→ Supplied material
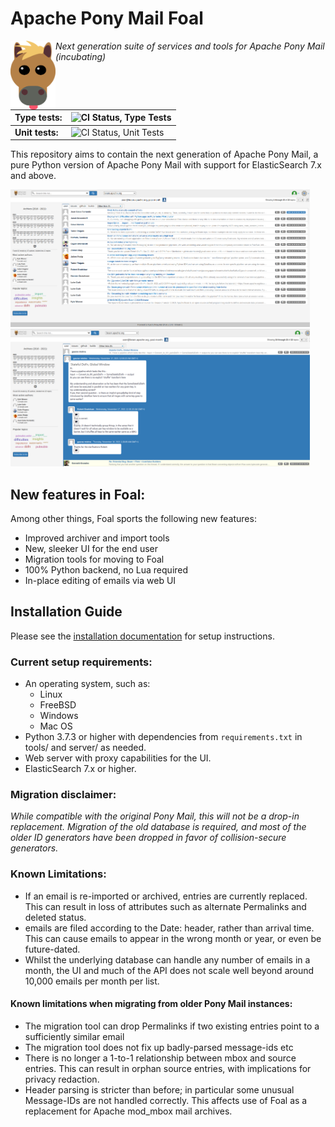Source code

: # Apache Pony Mail Foal
<img src="https://github.com/apache/incubator-ponymail-foal/blob/master/webui/images/foal.png" width="72" align="left"/>

_Next generation suite of services and tools for Apache Pony Mail (incubating)_

| Type tests: | ![CI Status, Type Tests](https://img.shields.io/github/workflow/status/apache/incubator-ponymail-foal/Foal%20Type%20Tests?style=plastic) |
|-----|-------|
| **Unit tests:** | ![CI Status, Unit Tests](https://img.shields.io/github/workflow/status/apache/incubator-ponymail-foal/Unit%20Tests?style=plastic) |


This repository aims to contain the next generation of Apache Pony Mail,
a pure Python version of Apache Pony Mail with support for ElasticSearch 
7.x and above.

<img src="https://github.com/apache/incubator-ponymail-foal/blob/master/webui/images/foal-demo1.png" style="width: 95%"/>

<img src="https://github.com/apache/incubator-ponymail-foal/blob/master/webui/images/foal-demo2.png" style="width: 95%"/>


## New features in Foal:
Among other things, Foal sports the following new features:

* Improved archiver and import tools
* New, sleeker UI for the end user
* Migration tools for moving to Foal
* 100% Python backend, no Lua required
* In-place editing of emails via web UI

## Installation Guide
Please see the [installation documentation](INSTALL.md) for setup instructions.

### Current setup requirements:

* An operating system, such as:
  * Linux
  * FreeBSD
  * Windows
  * Mac OS
* Python 3.7.3 or higher with dependencies from `requirements.txt` in tools/ and server/ as needed.
* Web server with proxy capabilities for the UI.
* ElasticSearch 7.x or higher.


### Migration disclaimer:
_While compatible with the original Pony Mail, this will not be a drop-in replacement.
Migration of the old database is required, and most of the older ID generators have 
been dropped in favor of collision-secure generators._

### Known Limitations:
* If an email is re-imported or archived, entries are currently replaced.
 This can result in loss of attributes such as alternate Permalinks and deleted status.
* emails are filed according to the Date: header, rather than arrival time.
 This can cause emails to appear in the wrong month or year, or even be future-dated.
* Whilst the underlying database can handle any number of emails in a month,
 the UI and much of the API does not scale well beyond around 10,000 emails per month per list.

#### Known limitations when migrating from older Pony Mail instances:
* The migration tool can drop Permalinks if two existing entries point to a sufficiently similar email
* The migration tool does not fix up badly-parsed message-ids etc
* There is no longer a 1-to-1 relationship between mbox and source entries.
  This can result in orphan source entries, with implications for privacy redaction.
* Header parsing is stricter than before; in particular some unusual Message-IDs are not handled correctly.
  This affects use of Foal as a replacement for Apache mod_mbox mail archives.

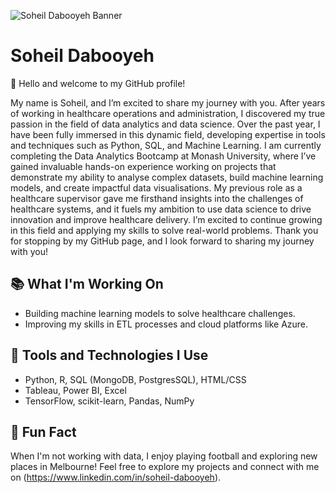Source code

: ![Soheil Dabooyeh Banner](https://raw.githubusercontent.com/soheilpalermo/Soheil-Dabooyeh/refs/heads/main/Black%20Flatlay%20Photo%20Motivational%20Finance%20Quote%20Facebook%20Cover.png)

# Soheil Dabooyeh

👋 Hello and welcome to my GitHub profile!

My name is Soheil, and I’m excited to share my journey with you. After years of working in healthcare operations and administration, I discovered my true passion in the field of data analytics and data science. Over the past year, I have been fully immersed in this dynamic field, developing expertise in tools and techniques such as Python, SQL, and Machine Learning.
I am currently completing the Data Analytics Bootcamp at Monash University, where I’ve gained invaluable hands-on experience working on projects that demonstrate my ability to analyse complex datasets, build machine learning models, and create impactful data visualisations. My previous role as a healthcare supervisor gave me firsthand insights into the challenges of healthcare systems, and it fuels my ambition to use data science to drive innovation and improve healthcare delivery.
I’m excited to continue growing in this field and applying my skills to solve real-world problems. Thank you for stopping by my GitHub page, and I look forward to sharing my journey with you!

## 📚 What I'm Working On
- Building machine learning models to solve healthcare challenges.
- Improving my skills in ETL processes and cloud platforms like Azure.

## 🔧 Tools and Technologies I Use
- Python, R, SQL (MongoDB, PostgresSQL), HTML/CSS
- Tableau, Power BI, Excel
- TensorFlow, scikit-learn, Pandas, NumPy

## 🌟 Fun Fact
When I'm not working with data, I enjoy playing football and exploring new places in Melbourne!
Feel free to explore my projects and connect with me on (https://www.linkedin.com/in/soheil-dabooyeh).
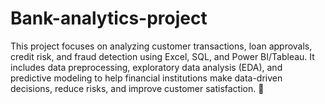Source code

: # Bank-analytics-project
This project focuses on analyzing customer transactions, loan approvals, credit risk, and fraud detection using Excel, SQL, and Power BI/Tableau. It includes data preprocessing, exploratory data analysis (EDA), and predictive modeling to help financial institutions make data-driven decisions, reduce risks, and improve customer satisfaction. 🚀
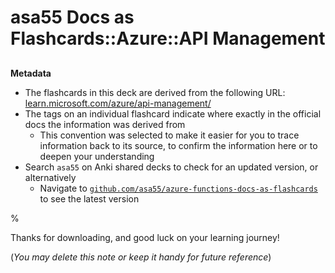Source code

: # asa55 Docs as Flashcards::Azure::API Management

##

**Metadata**

- The flashcards in this deck are derived from the following URL: [learn.microsoft.com/azure/api-management/](https://learn.microsoft.com/azure/api-management/)
- The tags on an individual flashcard indicate where exactly in the official docs the information was derived from
  - This convention was selected to make it easier for you to trace information back to its source, to confirm the information here or to deepen your understanding
- Search `asa55` on Anki shared decks to check for an updated version, or alternatively
  - Navigate to [`github.com/asa55/azure-functions-docs-as-flashcards`](https://github.com/asa55/azure-api-management-docs-as-flashcards) to see the latest version

%

Thanks for downloading, and good luck on your learning journey!

(_You may delete this note or keep it handy for future reference_)

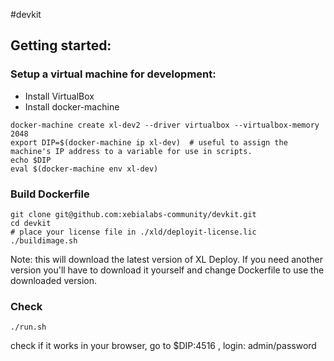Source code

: #devkit

## Getting started:
### Setup a virtual machine for development:
- Install VirtualBox
- Install docker-machine
<pre><code>docker-machine create xl-dev2 --driver virtualbox --virtualbox-memory 2048
export DIP=$(docker-machine ip xl-dev)  # useful to assign the machine's IP address to a variable for use in scripts.
echo $DIP
eval $(docker-machine env xl-dev)
</code></pre>

### Build Dockerfile 
<pre><code>git clone git@github.com:xebialabs-community/devkit.git
cd devkit
# place your license file in ./xld/deployit-license.lic
./buildimage.sh
</code></pre>

Note: this will download the latest version of XL Deploy. If you need another version you'll have to download it yourself and change Dockerfile to use the downloaded version.

### Check
<pre><code>./run.sh
</code></pre>
check if it works in your browser, go to $DIP:4516 , login: admin/password
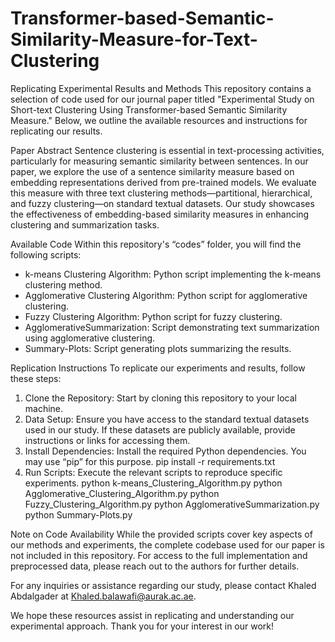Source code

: # Transformer-based-Semantic-Similarity-Measure-for-Text-Clustering
Replicating Experimental Results and Methods
This repository contains a selection of code used for our journal paper titled "Experimental Study on Short-text Clustering Using Transformer-based Semantic Similarity Measure." Below, we outline the available resources and instructions for replicating our results.

Paper Abstract
Sentence clustering is essential in text-processing activities, particularly for measuring semantic similarity between sentences. In our paper, we explore the use of a sentence similarity measure based on embedding representations derived from pre-trained models. We evaluate this measure with three text clustering methods—partitional, hierarchical, and fuzzy clustering—on standard textual datasets. Our study showcases the effectiveness of embedding-based similarity measures in enhancing clustering and summarization tasks.

Available Code
Within this repository's “codes” folder, you will find the following scripts:
- k-means Clustering Algorithm: Python script implementing the k-means clustering method.
- Agglomerative Clustering Algorithm: Python script for agglomerative clustering.
- Fuzzy Clustering Algorithm: Python script for fuzzy clustering.
- AgglomerativeSummarization: Script demonstrating text summarization using agglomerative clustering.
- Summary-Plots: Script generating plots summarizing the results.

Replication Instructions
To replicate our experiments and results, follow these steps:
1. Clone the Repository: Start by cloning this repository to your local machine.
2. Data Setup: Ensure you have access to the standard textual datasets used in our study. If these datasets are publicly available, provide instructions or links for accessing them.
3. Install Dependencies: Install the required Python dependencies. You may use “pip” for this purpose.
   pip install -r requirements.txt
4. Run Scripts: Execute the relevant scripts to reproduce specific experiments.
   python k-means_Clustering_Algorithm.py
   python Agglomerative_Clustering_Algorithm.py
   python Fuzzy_Clustering_Algorithm.py
   python AgglomerativeSummarization.py
   python Summary-Plots.py
   
Note on Code Availability
While the provided scripts cover key aspects of our methods and experiments, the complete codebase used for our paper is not included in this repository. For access to the full implementation and preprocessed data, please reach out to the authors for further details.

For any inquiries or assistance regarding our study, please contact Khaled Abdalgader at Khaled.balawafi@aurak.ac.ae.

We hope these resources assist in replicating and understanding our experimental approach. Thank you for your interest in our work!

→ Exercise prompt
Copy out only the lines above from the one with "python AgglomerativeSummarization.py" to the one with "While the provided", inclusive, exactly as they stand.

→ Solution to the exercise
   python AgglomerativeSummarization.py
   python Summary-Plots.py
   
Note on Code Availability
While the provided scripts cover key aspects of our methods and experiments, the complete codebase used for our paper is not included in this repository. For access to the full implementation and preprocessed data, please reach out to the authors for further details.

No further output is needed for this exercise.